Ideally, philosophy is impersonal, and we can discuss ideas without regard to who’s defending them or why.
In practice, that can’t always be true. For one thing, philosophy is a social endeavor, and so who people are will sometimes change the meaning of what they’re saying, or make conversations impossible. So sometimes, it’s appropriate to get a bit personal.
If this is one of those time (and I’m not certain that it is), it’s because engaging with the ideas you present is kind of impossible in conversations with you. As I said, I usually just ignore your threads and posts because I can’t engage with most of the ideas you bring up; that type of discussion is inaccessible.

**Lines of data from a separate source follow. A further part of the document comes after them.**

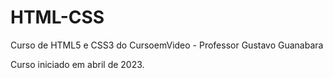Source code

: # HTML-CSS
 Curso de HTML5 e CSS3 do CursoemVideo - Professor Gustavo Guanabara

Curso iniciado em abril de 2023.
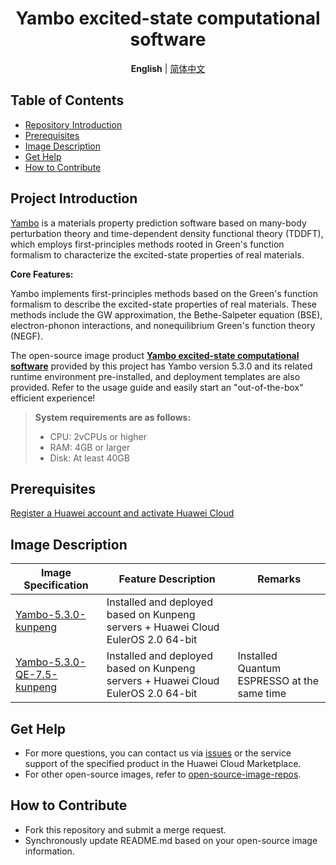 <h1 align="center">Yambo excited-state computational software</h1>
<p align="center">
    <strong>English</strong> | <a href="README_ZH.md">简体中文</a>
</p>

## Table of Contents

- [Repository Introduction](#project-introduction)
- [Prerequisites](#prerequisites)
- [Image Description](#image-description)
- [Get Help](#get-help)
- [How to Contribute](#how-to-contribute)

## Project Introduction

[Yambo](https://github.com/yambo-code/yambo) is a materials property prediction software based on many-body perturbation theory and time-dependent density functional theory (TDDFT), which employs first-principles methods rooted in Green's function formalism to characterize the excited-state properties of real materials.

**Core Features:**

Yambo implements first-principles methods based on the Green's function formalism to describe the excited-state properties of real materials. These methods include the GW approximation, the Bethe-Salpeter equation (BSE), electron-phonon interactions, and nonequilibrium Green's function theory (NEGF).

The open-source image product [**Yambo excited-state computational software**](https://marketplace.huaweicloud.com/hidden/contents/65afebbd-cb0f-47e8-978e-5a90c9747edf#productid=OFFI1169451101213282304) provided by this project has Yambo version 5.3.0 and its related runtime environment pre-installed, and deployment templates are also provided. Refer to the usage guide and easily start an "out-of-the-box" efficient experience!

> **System requirements are as follows:**
> - CPU: 2vCPUs or higher
> - RAM: 4GB or larger
> - Disk: At least 40GB

## Prerequisites
[Register a Huawei account and activate Huawei Cloud](https://support.huaweicloud.com/usermanual-account/account_id_001.html)

## Image Description

| Image Specification                                                                                                       | Feature Description | Remarks |
|------------------------------------------------------------------------------------------------------------| --- | --- |
| [Yambo-5.3.0-kunpeng](https://github.com/HuaweiCloudDeveloper/yambo-image/tree/Yambo-5.3.0-kunpeng) | Installed and deployed based on Kunpeng servers + Huawei Cloud EulerOS 2.0 64-bit |  |
| [Yambo-5.3.0-QE-7.5-kunpeng](https://github.com/HuaweiCloudDeveloper/yambo-image/tree/Yambo-5.3.0-QE-7.5-kunpeng) | Installed and deployed based on Kunpeng servers + Huawei Cloud EulerOS 2.0 64-bit | Installed Quantum ESPRESSO at the same time |

## Get Help
- For more questions, you can contact us via [issues](https://github.com/HuaweiCloudDeveloper/yambo-image/issues) or the service support of the specified product in the Huawei Cloud Marketplace.
- For other open-source images, refer to [open-source-image-repos](https://github.com/HuaweiCloudDeveloper/open-source-image-repos).

## How to Contribute
- Fork this repository and submit a merge request.
- Synchronously update README.md based on your open-source image information.
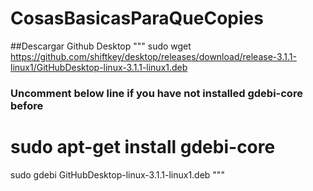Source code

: # CosasBasicasParaQueCopies

##Descargar Github Desktop
"""
sudo wget https://github.com/shiftkey/desktop/releases/download/release-3.1.1-linux1/GitHubDesktop-linux-3.1.1-linux1.deb
### Uncomment below line if you have not installed gdebi-core before
# sudo apt-get install gdebi-core 
sudo gdebi GitHubDesktop-linux-3.1.1-linux1.deb
"""
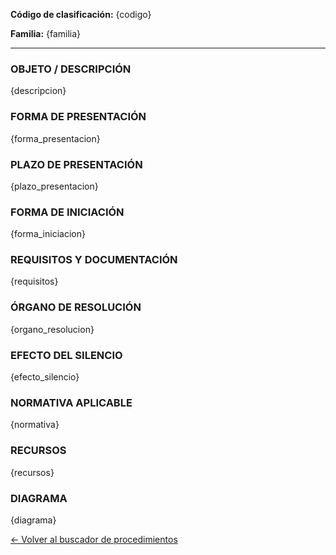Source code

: 
**Código de clasificación:** {codigo}

**Familia:** {familia}

---

### OBJETO / DESCRIPCIÓN

{descripcion}

### FORMA DE PRESENTACIÓN

{forma_presentacion}

### PLAZO DE PRESENTACIÓN

{plazo_presentacion}

### FORMA DE INICIACIÓN

{forma_iniciacion}

### REQUISITOS Y DOCUMENTACIÓN

{requisitos}

### ÓRGANO DE RESOLUCIÓN

{organo_resolucion}

### EFECTO DEL SILENCIO

{efecto_silencio}

### NORMATIVA APLICABLE

{normativa}

### RECURSOS

{recursos}

### DIAGRAMA

{diagrama}

[← Volver al buscador de procedimientos](../buscador.md)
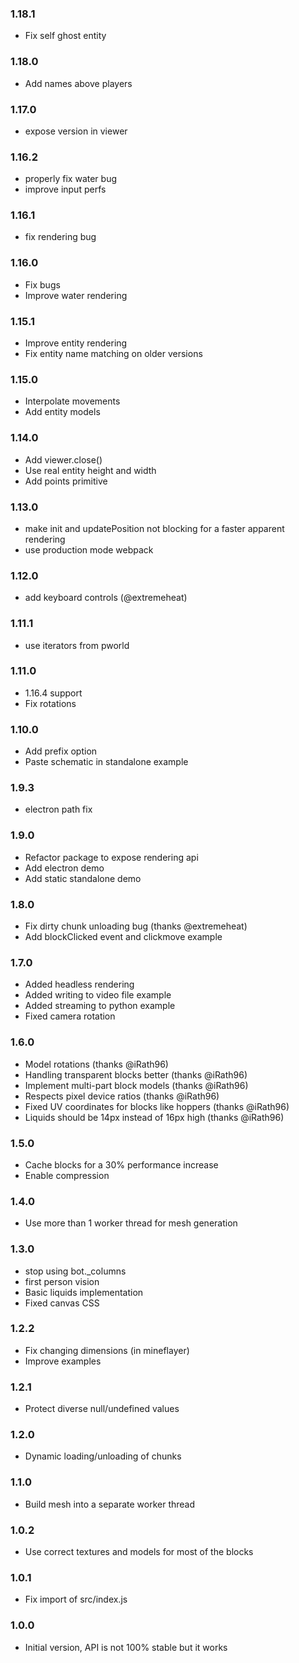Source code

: ### 1.18.1

* Fix self ghost entity

### 1.18.0

* Add names above players

### 1.17.0

* expose version in viewer

### 1.16.2

* properly fix water bug
* improve input perfs

### 1.16.1

* fix rendering bug

### 1.16.0

* Fix bugs
* Improve water rendering

### 1.15.1

* Improve entity rendering
* Fix entity name matching on older versions

### 1.15.0

* Interpolate movements
* Add entity models

### 1.14.0

* Add viewer.close()
* Use real entity height and width
* Add points primitive

### 1.13.0

* make init and updatePosition not blocking for a faster apparent rendering
* use production mode webpack

### 1.12.0
* add keyboard controls (@extremeheat)

### 1.11.1
* use iterators from pworld

### 1.11.0
* 1.16.4 support
* Fix rotations

### 1.10.0

* Add prefix option
* Paste schematic in standalone example

### 1.9.3

* electron path fix

### 1.9.0

* Refactor package to expose rendering api
* Add electron demo
* Add static standalone demo

### 1.8.0

* Fix dirty chunk unloading bug (thanks @extremeheat)
* Add blockClicked event and clickmove example

### 1.7.0

* Added headless rendering
* Added writing to video file example
* Added streaming to python example
* Fixed camera rotation

### 1.6.0

* Model rotations (thanks @iRath96)
* Handling transparent blocks better (thanks @iRath96)
* Implement multi-part block models (thanks @iRath96)
* Respects pixel device ratios (thanks @iRath96)
* Fixed UV coordinates for blocks like hoppers (thanks @iRath96)
* Liquids should be 14px instead of 16px high (thanks @iRath96)

### 1.5.0

* Cache blocks for a 30% performance increase
* Enable compression

### 1.4.0

* Use more than 1 worker thread for mesh generation

### 1.3.0

* stop using bot._columns
* first person vision
* Basic liquids implementation
* Fixed canvas CSS

### 1.2.2

* Fix changing dimensions (in mineflayer)
* Improve examples

### 1.2.1

* Protect diverse null/undefined values

### 1.2.0

* Dynamic loading/unloading of chunks

### 1.1.0

* Build mesh into a separate worker thread

### 1.0.2

* Use correct textures and models for most of the blocks

### 1.0.1

* Fix import of src/index.js

### 1.0.0

* Initial version, API is not 100% stable but it works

That’s not a claim about the truth or falsity of your ideas, it’s a claim about the philosophy-in-practice reality of who is engaging in the conversation. From what I’ve learned about you from interacting with on on ILP for a decade, I know how responding to you at the level of ideas will go.
I have plenty of objections to your ideas, but those objections aren’t why I don’t usually respond. I don’t respond because a lot of your ideas are inseparable from your delusions.
But schizophrenia is philosophically interesting, with important implications for philosophy of mind and epistemology (and, increasingly, computer science).
So when you complained that I don’t respond to your ideas, this was the result: I responded to your delusions as delusions, and tried to do so in a way that touches on the philosophical implications. Because of schizophrenia’s implications for epistemology, I ended up focusing on a skeptical worry about whether and how we could reason our way out of delusion.
I’ve concluded that pointing out every time you say something that I take to fit the pattern of schizophrenic delusion is an important part of my argument. That keeps the topic on topic, because again, I’m not really trying to talk about your ideas, I’m trying to talk about schizophrenic delusion.
But I also think noticing delusions is a crucial part of reasoning one’s way out of delusion.